With 80 photos, documents and items on display, the exhibition introduces to the public an overview of the formation and development of the Temple of Literature in Hanoi and 82 stone steles recognized as a Global Memory of the World Programme, as well as introducing the history of the Vietnamese imperial examinations.
The Vietnamese imperial examinations had a long tradition going back to 1075 and continuing for some 1,000 years later. Van Mieu - Quoc Tu Giam is the place where the names and birthplaces of the laureates of imperial examinations were preserved.
At the exhibition, the public also has access to images and documentation on the architecture of Van Mieu - Quoc Tu Giam and architectural artifacts excavated at the old foundations of Quoc Tu Giam in 1998.
The exhibition is an opportunity for An Giang Province Museum to promote the unique cultural heritage of Hanoi and to raise public awareness on preserving their national cultural identity.
Van Mieu – Quoc Tu Giam is a Temple of Confucius in Hanoi. The temple hosts the Imperial Academy, Vietnam's first national university.
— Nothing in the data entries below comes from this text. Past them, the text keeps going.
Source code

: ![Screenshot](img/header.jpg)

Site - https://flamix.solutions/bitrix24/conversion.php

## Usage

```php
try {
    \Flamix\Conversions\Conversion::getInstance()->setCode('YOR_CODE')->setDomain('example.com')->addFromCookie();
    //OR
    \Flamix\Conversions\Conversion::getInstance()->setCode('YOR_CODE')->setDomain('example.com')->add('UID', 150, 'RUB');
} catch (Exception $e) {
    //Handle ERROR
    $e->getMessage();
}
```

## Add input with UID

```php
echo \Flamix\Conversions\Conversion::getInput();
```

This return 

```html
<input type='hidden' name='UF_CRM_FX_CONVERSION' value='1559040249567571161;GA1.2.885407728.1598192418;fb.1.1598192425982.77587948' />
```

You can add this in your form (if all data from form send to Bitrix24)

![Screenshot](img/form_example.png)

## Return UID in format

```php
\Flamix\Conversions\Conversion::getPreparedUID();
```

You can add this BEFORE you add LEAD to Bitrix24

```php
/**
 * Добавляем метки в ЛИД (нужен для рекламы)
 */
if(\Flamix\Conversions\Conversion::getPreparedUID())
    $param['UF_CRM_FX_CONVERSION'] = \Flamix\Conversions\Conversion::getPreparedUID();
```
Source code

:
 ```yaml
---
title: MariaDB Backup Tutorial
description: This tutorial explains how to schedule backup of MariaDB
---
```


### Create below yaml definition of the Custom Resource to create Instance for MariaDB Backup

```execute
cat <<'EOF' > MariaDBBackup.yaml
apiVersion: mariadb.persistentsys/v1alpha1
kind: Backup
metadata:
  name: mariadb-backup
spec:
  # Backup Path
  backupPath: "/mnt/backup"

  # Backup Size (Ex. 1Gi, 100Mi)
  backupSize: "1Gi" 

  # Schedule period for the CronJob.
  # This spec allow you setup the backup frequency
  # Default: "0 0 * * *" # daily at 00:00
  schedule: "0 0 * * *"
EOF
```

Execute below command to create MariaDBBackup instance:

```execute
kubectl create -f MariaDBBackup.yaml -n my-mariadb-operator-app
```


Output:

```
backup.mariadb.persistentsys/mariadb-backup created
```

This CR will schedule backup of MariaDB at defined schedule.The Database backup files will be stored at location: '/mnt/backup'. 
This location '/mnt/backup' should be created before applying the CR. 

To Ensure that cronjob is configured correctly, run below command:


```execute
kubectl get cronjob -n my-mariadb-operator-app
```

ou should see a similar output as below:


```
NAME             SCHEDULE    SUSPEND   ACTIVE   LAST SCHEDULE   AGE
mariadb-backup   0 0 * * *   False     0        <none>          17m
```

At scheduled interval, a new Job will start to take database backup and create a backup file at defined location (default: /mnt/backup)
The temple was built in 1070 at the time of Emperor Ly Thanh Tong.
It is one of the several temples in Vietnam which is dedicated to Confucius, sages, and scholars. The temple is located to the south of the Imperial Citadel of Thang Long. The various pavilions, halls, statues and stelae of doctors are places where offering ceremonies, study sessions and the strict exams of the Dai Viet took place.
The temple is featured on the back of the VND100,000 banknote. Just before the Vietnamese New Year celebration Tet, calligraphists will assemble outside the temple and write wishes in Han characters. The art works are given away as gifts or are used as home decorations for special occasions.